**WHAT IS REQUIRED**: In the listing below, locate the line that contains "assigned their stationary-phase" and the line that contains "distributing the same". Restate word for word those two lines and every line between them, and nothing else.

[DATA EXTRACT Boundary: Start]

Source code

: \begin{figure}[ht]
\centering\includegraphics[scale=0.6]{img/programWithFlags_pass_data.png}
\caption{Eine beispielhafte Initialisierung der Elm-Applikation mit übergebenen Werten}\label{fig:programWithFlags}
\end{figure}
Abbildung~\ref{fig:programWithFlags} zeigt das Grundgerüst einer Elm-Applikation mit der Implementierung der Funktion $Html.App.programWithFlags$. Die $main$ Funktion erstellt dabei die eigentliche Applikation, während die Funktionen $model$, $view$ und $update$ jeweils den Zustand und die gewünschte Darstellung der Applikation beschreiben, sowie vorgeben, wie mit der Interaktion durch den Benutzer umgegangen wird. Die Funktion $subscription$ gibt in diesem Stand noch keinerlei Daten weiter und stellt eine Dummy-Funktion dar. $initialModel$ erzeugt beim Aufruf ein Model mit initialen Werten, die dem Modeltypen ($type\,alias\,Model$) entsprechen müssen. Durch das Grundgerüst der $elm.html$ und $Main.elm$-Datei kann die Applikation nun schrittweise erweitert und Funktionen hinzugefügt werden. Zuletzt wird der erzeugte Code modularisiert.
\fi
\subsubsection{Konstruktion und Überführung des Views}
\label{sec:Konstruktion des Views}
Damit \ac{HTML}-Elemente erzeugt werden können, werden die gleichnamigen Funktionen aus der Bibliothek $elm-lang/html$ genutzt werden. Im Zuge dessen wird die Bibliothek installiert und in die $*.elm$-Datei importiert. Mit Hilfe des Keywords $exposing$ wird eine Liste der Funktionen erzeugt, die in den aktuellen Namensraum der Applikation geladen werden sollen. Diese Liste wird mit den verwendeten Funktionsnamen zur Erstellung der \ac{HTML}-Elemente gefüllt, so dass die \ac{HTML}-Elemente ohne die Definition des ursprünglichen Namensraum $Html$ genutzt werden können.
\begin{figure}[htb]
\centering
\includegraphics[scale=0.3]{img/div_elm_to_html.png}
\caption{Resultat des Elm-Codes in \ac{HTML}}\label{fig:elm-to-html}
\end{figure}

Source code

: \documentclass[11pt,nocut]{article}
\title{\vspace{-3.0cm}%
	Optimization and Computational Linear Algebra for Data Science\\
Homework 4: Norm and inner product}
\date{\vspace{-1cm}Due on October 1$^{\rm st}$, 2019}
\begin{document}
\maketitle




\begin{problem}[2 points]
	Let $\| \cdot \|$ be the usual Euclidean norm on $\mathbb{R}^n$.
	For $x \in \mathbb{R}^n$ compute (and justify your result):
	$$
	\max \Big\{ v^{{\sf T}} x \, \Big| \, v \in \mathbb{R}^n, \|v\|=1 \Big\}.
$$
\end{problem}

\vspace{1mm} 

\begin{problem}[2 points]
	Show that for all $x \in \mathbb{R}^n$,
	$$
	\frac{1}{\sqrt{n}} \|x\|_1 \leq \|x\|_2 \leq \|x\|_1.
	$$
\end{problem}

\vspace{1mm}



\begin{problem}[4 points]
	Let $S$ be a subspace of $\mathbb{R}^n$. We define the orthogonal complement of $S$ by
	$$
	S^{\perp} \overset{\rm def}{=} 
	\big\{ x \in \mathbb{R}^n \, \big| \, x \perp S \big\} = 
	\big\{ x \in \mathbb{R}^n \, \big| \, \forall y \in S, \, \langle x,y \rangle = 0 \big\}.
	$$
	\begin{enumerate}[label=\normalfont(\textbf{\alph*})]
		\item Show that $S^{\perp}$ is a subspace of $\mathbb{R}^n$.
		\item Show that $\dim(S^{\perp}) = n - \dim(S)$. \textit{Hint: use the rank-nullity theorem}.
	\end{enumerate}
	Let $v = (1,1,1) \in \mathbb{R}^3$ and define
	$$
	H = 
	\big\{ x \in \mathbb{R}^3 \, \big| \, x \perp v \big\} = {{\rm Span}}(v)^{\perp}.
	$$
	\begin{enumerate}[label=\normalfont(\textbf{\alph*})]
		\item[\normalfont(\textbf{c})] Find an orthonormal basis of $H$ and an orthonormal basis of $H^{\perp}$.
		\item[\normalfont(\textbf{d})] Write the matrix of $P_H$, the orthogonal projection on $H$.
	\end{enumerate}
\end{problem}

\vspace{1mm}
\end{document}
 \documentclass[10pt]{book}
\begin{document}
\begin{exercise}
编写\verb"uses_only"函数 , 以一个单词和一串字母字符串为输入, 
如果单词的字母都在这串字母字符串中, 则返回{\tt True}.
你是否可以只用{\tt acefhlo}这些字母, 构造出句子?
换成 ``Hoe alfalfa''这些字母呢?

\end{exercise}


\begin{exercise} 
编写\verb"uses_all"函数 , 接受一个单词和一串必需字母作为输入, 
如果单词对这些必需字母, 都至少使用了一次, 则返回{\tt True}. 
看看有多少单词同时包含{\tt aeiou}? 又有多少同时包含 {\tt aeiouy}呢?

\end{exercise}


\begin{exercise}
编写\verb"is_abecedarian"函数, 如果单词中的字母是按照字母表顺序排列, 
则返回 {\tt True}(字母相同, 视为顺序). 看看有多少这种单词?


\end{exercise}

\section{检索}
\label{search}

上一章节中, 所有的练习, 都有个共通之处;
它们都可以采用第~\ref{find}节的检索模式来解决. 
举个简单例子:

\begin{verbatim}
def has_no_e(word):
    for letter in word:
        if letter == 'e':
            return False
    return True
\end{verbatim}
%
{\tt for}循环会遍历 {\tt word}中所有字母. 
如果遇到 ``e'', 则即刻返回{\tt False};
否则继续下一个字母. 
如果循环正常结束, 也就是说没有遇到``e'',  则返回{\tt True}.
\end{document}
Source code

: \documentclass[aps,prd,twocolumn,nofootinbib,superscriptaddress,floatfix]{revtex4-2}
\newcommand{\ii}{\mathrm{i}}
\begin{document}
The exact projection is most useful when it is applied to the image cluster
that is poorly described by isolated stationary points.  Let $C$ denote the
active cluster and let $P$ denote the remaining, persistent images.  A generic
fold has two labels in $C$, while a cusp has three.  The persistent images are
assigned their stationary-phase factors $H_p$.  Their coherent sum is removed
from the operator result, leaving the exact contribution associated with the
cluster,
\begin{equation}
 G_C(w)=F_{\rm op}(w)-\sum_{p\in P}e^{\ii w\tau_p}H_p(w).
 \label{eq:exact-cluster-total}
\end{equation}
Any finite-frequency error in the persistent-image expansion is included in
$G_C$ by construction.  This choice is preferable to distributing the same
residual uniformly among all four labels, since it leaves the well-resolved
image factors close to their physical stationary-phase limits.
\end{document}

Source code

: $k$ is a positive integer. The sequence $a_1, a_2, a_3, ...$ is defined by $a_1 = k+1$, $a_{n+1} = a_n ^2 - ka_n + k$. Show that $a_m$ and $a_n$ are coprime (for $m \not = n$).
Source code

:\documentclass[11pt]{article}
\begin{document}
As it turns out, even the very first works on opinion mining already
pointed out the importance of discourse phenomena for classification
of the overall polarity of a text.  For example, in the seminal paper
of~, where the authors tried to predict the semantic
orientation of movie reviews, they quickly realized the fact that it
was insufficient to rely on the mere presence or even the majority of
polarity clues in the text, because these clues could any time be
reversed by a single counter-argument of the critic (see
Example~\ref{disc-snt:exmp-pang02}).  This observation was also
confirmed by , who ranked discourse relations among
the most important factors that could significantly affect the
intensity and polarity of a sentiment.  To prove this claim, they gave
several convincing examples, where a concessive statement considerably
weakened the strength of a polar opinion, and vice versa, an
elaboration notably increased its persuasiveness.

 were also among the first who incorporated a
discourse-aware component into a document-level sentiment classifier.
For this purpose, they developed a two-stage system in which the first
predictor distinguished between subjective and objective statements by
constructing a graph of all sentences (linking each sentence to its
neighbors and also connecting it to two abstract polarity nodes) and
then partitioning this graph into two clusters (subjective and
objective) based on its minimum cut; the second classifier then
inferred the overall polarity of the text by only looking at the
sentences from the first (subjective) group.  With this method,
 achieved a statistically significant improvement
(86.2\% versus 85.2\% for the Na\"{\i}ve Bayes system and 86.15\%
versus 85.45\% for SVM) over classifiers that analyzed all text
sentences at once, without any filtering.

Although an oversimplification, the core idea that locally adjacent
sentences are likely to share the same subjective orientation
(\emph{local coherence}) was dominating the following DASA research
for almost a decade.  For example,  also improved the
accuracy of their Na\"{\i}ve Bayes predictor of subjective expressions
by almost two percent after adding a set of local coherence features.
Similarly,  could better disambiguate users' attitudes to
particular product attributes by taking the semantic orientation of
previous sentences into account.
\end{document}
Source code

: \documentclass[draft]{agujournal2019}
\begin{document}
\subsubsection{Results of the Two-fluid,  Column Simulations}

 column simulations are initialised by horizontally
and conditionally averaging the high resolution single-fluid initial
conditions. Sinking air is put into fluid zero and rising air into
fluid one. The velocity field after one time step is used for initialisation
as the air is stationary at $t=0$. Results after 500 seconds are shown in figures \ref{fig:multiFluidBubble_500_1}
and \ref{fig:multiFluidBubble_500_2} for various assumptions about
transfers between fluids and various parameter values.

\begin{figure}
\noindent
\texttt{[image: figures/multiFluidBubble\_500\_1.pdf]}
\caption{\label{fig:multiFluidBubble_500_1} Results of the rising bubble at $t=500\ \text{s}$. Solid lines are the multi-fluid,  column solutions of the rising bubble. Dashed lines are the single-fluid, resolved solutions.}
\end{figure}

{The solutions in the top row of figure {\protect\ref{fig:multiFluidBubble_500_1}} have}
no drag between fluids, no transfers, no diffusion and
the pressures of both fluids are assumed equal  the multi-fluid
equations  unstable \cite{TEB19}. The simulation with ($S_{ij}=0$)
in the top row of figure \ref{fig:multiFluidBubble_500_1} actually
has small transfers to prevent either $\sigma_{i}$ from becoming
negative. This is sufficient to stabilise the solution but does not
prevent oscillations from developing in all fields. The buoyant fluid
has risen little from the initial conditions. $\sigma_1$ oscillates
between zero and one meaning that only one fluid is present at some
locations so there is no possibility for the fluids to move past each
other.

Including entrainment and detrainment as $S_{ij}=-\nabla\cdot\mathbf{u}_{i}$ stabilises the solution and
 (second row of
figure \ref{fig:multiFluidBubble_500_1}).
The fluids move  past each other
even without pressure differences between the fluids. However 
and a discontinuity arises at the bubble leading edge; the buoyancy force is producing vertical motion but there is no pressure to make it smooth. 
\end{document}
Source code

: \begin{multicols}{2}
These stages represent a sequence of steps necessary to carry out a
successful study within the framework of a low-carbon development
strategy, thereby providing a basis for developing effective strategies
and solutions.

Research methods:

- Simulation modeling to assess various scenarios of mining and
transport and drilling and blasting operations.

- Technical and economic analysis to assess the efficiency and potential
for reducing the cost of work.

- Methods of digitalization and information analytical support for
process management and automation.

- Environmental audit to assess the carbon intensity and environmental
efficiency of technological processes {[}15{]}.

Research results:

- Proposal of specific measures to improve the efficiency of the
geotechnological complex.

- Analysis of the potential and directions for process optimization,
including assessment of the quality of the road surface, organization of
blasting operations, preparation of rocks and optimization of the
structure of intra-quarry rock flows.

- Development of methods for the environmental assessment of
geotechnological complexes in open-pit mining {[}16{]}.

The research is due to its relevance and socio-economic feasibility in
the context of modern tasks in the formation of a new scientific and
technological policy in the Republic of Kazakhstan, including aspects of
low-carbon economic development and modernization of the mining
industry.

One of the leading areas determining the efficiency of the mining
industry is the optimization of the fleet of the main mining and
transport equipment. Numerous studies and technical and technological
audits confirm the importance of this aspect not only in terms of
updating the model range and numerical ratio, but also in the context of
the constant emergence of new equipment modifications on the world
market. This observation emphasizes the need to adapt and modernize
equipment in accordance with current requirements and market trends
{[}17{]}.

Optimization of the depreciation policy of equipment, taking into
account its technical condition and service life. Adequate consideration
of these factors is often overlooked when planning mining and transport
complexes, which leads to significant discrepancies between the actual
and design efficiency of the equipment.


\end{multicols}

[DATA EXTRACT Boundary: End]

**ANSWER SPACE**:
assigned their stationary-phase factors $H_p$.  Their coherent sum is removed
from the operator result, leaving the exact contribution associated with the
cluster,
\begin{equation}
 G_C(w)=F_{\rm op}(w)-\sum_{p\in P}e^{\ii w\tau_p}H_p(w).
 \label{eq:exact-cluster-total}
\end{equation}
Any finite-frequency error in the persistent-image expansion is included in
$G_C$ by construction.  This choice is preferable to distributing the same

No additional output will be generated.